British politics, causes some public unease.

‘It’s always seemed unhealthy to me that youngsters go straight from

university into aspects of politics, whether it’s PR, party research or

being special advisers, without ever having done a real job in our old

friend the real world,’ says the Guardian’s political editor Michael


‘People are going into Parliament because they see it as a profession

rather than because of a sense of public duty,’ adds Market Access

managing director Mike Craven.

It is clear some lobbyists see the campaign trail as the glittering

fast-track to contact with lots of influential people.
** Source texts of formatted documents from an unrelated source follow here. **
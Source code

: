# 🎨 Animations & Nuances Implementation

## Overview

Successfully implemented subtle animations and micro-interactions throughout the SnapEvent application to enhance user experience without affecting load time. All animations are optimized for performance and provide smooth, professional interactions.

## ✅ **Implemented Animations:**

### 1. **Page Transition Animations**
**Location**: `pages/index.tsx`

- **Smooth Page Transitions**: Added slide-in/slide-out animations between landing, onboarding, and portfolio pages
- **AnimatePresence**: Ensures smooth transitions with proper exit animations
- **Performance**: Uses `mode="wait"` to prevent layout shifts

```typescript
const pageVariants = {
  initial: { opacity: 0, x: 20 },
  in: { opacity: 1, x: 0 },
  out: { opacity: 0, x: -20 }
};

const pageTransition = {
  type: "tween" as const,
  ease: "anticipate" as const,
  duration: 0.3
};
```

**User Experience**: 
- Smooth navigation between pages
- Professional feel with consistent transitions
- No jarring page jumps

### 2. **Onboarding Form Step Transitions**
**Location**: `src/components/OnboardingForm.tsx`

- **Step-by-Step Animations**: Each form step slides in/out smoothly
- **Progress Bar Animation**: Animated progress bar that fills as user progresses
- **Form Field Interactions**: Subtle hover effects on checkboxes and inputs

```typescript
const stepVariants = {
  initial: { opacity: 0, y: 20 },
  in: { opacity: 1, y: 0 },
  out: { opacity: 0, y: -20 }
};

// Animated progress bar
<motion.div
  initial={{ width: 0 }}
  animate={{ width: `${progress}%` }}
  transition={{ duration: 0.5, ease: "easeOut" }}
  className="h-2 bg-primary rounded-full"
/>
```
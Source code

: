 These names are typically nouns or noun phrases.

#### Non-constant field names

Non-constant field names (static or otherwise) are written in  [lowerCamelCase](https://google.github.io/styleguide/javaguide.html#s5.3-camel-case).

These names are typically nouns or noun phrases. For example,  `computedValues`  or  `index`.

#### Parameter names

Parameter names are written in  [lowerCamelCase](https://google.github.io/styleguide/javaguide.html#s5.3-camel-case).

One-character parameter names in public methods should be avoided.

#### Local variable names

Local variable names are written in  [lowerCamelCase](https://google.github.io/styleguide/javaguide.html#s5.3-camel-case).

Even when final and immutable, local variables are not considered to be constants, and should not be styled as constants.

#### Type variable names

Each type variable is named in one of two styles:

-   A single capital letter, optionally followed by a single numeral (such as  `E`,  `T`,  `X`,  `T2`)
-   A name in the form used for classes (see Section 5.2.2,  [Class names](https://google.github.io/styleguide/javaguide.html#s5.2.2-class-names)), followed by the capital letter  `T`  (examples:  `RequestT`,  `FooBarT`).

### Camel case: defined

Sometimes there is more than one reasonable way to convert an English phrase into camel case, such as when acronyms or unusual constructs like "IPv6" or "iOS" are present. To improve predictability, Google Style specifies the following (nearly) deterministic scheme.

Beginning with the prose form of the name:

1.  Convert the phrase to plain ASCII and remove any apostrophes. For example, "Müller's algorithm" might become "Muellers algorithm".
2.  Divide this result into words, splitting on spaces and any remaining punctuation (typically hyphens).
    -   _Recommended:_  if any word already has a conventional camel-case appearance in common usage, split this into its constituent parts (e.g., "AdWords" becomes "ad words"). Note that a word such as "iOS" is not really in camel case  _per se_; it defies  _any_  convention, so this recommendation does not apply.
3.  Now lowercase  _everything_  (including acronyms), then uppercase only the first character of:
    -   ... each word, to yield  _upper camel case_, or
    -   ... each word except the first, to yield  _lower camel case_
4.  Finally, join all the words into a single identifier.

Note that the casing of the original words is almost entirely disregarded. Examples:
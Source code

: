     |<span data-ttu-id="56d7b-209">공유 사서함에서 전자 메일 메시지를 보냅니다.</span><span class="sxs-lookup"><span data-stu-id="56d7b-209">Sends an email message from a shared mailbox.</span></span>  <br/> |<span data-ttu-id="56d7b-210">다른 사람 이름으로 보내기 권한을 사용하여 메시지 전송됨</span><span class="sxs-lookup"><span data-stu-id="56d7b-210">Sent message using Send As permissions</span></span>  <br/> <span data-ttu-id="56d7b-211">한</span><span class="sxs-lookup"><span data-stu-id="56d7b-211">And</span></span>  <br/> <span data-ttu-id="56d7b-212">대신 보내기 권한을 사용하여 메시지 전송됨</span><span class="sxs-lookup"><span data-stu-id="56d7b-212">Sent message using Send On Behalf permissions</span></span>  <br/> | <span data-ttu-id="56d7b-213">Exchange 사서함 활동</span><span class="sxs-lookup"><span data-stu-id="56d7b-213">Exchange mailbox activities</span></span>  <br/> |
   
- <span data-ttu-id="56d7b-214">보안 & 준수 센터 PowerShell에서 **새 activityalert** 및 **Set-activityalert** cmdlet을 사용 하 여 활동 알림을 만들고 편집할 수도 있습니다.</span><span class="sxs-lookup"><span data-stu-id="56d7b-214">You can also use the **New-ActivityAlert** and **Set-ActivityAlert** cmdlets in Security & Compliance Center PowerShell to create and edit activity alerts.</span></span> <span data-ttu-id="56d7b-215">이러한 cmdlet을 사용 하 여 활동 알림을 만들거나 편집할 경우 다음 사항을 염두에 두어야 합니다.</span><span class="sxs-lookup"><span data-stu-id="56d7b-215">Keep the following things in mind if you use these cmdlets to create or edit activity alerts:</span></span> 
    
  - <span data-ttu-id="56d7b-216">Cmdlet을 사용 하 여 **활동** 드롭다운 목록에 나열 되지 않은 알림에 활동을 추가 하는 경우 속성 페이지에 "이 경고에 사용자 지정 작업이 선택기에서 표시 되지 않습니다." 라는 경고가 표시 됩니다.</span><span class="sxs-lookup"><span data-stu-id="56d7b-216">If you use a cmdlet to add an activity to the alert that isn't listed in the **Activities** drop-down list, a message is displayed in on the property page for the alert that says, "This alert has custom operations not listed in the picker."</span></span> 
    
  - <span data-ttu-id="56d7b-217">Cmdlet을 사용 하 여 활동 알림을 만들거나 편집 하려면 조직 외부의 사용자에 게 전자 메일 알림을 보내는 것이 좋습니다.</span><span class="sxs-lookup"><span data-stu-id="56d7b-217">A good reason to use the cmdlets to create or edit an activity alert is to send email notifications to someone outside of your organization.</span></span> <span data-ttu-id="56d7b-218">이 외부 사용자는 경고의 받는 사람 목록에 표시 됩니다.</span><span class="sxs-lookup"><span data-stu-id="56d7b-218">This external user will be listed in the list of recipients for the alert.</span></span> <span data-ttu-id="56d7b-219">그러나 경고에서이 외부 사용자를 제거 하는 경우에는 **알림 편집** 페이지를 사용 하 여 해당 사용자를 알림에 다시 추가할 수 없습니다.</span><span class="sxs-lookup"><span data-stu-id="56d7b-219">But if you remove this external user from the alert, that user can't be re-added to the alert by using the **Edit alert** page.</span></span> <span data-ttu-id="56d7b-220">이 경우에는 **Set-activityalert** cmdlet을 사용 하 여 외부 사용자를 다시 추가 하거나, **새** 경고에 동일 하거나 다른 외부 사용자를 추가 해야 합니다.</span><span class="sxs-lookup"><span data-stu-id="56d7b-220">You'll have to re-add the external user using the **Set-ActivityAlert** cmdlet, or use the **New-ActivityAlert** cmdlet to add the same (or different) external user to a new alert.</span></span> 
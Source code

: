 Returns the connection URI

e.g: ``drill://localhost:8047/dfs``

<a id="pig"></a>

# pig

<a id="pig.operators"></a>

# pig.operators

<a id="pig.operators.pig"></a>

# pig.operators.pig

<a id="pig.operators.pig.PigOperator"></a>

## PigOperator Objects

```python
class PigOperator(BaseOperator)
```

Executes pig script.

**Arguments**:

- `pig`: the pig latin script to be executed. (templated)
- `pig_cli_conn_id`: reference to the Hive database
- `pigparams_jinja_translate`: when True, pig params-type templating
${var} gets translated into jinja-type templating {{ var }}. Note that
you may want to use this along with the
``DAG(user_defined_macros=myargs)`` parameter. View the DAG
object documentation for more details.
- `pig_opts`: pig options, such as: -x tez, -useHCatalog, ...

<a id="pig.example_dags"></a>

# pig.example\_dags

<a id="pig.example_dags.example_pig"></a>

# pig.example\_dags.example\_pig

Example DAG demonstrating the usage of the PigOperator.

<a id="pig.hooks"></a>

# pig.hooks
Though clearly one would not wish to impugn the motives ofsuch

prospective candidates, their presence in the House would surely enhance

the standing of their present employers.

In light of Nolan, those candidates hoping to advance the interests of

their clients by securing a seat will have to be exceptionally careful.

David Edwards, for one, urges anyone thinking of going into Parliament

solely for their own business interests to ‘think again’. Yet, in common

with many consultants, he feels his business will gain in some ways from

his time in the House. ‘We are not a lobbying business,’ says Edwards.

‘But lobbying might in the future be a sensible route to take.’

Peter Bruinvels, a former Conservative MP and proprietor of PR and

lobbying consultancy Peter Bruinvels Associates, is seeking to return to

the Commons as candidate for the Wrekin. His view is that as the owner

of his business he will be able to continue acting for his clients while

other lobbyists will be ‘inhibited’ by the rules laid down by Nolan.

The Conservative Party isn’t the only one to attract public affairs

specialists and PR consultants to stand as MPs. As Paul Richards, press

officer at the Association of County Councils and Labour PPC in

Billericay says: ‘There are increasing numbers on the Labour side as the

party reaches out beyond its traditional areas. Twenty years ago PPCs

would be union officials or councillors, now there are people coming in

from different backgrounds.’

Lorna Fitzsimons, just selected to fight in Rochdale for Labour, is one

of three PPCs at Rowland Sallingbury Casey. Chairman John Maples is also

fighting for the Tories in Stratford, while Stephen Twigg, who joined

the firm last month, is standing for Labour in Enfield Southgate.

Fitzsimons believes that the experience and contacts she will gain

fighting the seat will be invaluable to the consultancy. Should she get

in, she thinks she will still be an asset to her clients; despite Nolan.

‘The value to Rowland’s clients is that they’ve got one more person in

the house who really understands them,’ she says.

Edwards argues that communications people are an asset to Parliament in

an age where the marketing of policies has made it harder to identify

‘clear blue water’ between parties. John Barnes, lecturer in Government

at the LSE, agrees but suspects an eventual backlash.

‘In the short-term it’s going to be useful to the Conservative to

recruit this kind of candidate,’ says Barnes. ‘But there is a sense in

which these people are seen to be not taking part in the real world but

in representational politics. And in the medium term there may well be a

public and media backlash against that.’

Irrespective of Nolan, it seems that MPs with links to communications

consultancies will continue to use their position and experience in

Westminster to the advantage of their business interests. Presuming this

is all done in a way that is above board, there is nothing inherently

wrong here, but a whiff of any unacceptable activity will damage further

the reputations of two occupations which are already held in low regard

by the public: politician and lobbyist.